Three things I like:
There are more than a few things in common with my last jam game, SMAX , here and I'm pretty happy with how both of them have come out, from 2 days to 2 weeks. And both of them pulled off their original intent, to explore some weird mechanics/design space in my head while feeling like nothing else out there. What's cooler is that now they sort of fit together, in the one-screen ring thing, but you can also see how the extra time helped me put a little more elbow grease into some areas. Yes there are still some problems with communicating these weird new play experiences but I'm still pleased with the result.
Johann's Baton has a lot of systems work beneath the surface and I'm happy with the scoring/performance stuff especially even if it isn't super visible. I lacked a strong design for it initially, but I found the right set of levers to pull to rate and score player's performance. There are several things I'd love to develop these ideas further and make them standard in future action games. Online leaderboards and quicker/better communication of performance are the next steps and should be good fun to think out and implement.
I had some hard times with the arts and sound side of things early on, in that I didn't give them much thought beyond helping me build the game's guts. But I was happy to have the extra jam time to polish up that side of things and I seemed to put that time to good use. The art could use more work, and would probably benefit from a stronger initial vision, but overall the audio-visual stuff works pretty well in concert.
Three things I don't like:
- As mentioned above, Johann's Baton and SMAX both suffer from a lack of communication of the gameplay. It can sometimes be good to drop people in cold but I don't think an arcade score attack type game is the place to do it. After the jam concluded, it was clear that this was the main weakness of my design and something I definitely need to think about earlier on in the future if I want to keep making unusual mechanics.

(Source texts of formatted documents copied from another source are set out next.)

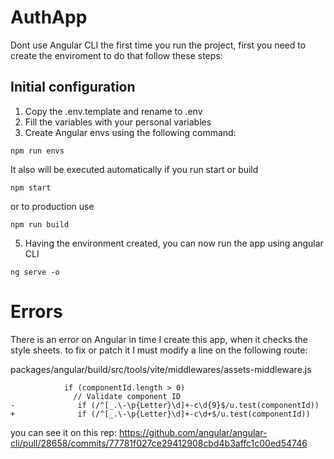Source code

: # AuthApp

Dont use Angular CLI the first time you run the project, first you need to create the enviroment to do that follow these steps:

## Initial configuration

1. Copy the .env.template and rename to .env
2. Fill the variables with your personal variables
3. Create Angular envs using the following command:
```
npm run envs
```
It also will be executed automatically if you run start or build
```
npm start
```
or to production use
```
npm run build
```

5. Having the environment created, you can now run the app using angular CLI
```
ng serve -o
```


# Errors

There is an error on Angular in time I create this app, when it checks the style sheets.
to fix or patch it I must modify a line on the following route:

packages/angular/build/src/tools/vite/middlewares/assets-middleware.js

```
            if (componentId.length > 0) 
              // Validate component ID
-              if (/^[_.\-\p{Letter}\d]+-c\d{9}$/u.test(componentId)) 
+              if (/^[_.\-\p{Letter}\d]+-c\d+$/u.test(componentId)) 
```

you can see it on this rep:
https://github.com/angular/angular-cli/pull/28658/commits/77781f027ce29412908cbd4b3affc1c00ed54746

I've since added a movie showing how to complete strokes and sigils to the main screen but it's an area I could use a lot of improvement in and fast.
One of the many ancillary systems that I think would have made the biggest impact on the final game is a difficulty curve. All of the content was purely subjective so it was confusing to rate and in the end I ended up discarding difficulty entirely in favor of fine tuning the times required for each sigil (you can see how it was in there from the beginning with the choice on what sigil to play next). I think the amount of time to create, polish, and evaluate each sigil took time away from building an even better base for the experiece. Lessons for the future and all that.
Though I spent a lot of time on music, sound, and art, I think that each of them needed a lot more attention. It's probably the case that I need to get better at working with people (and remotely) but I definitely found my time stretched between all that and programming. Sound especially could have used a little more love, even from the programming side. It's mixed fairly well but better variety and clearer player indicators are on the menu for the next one.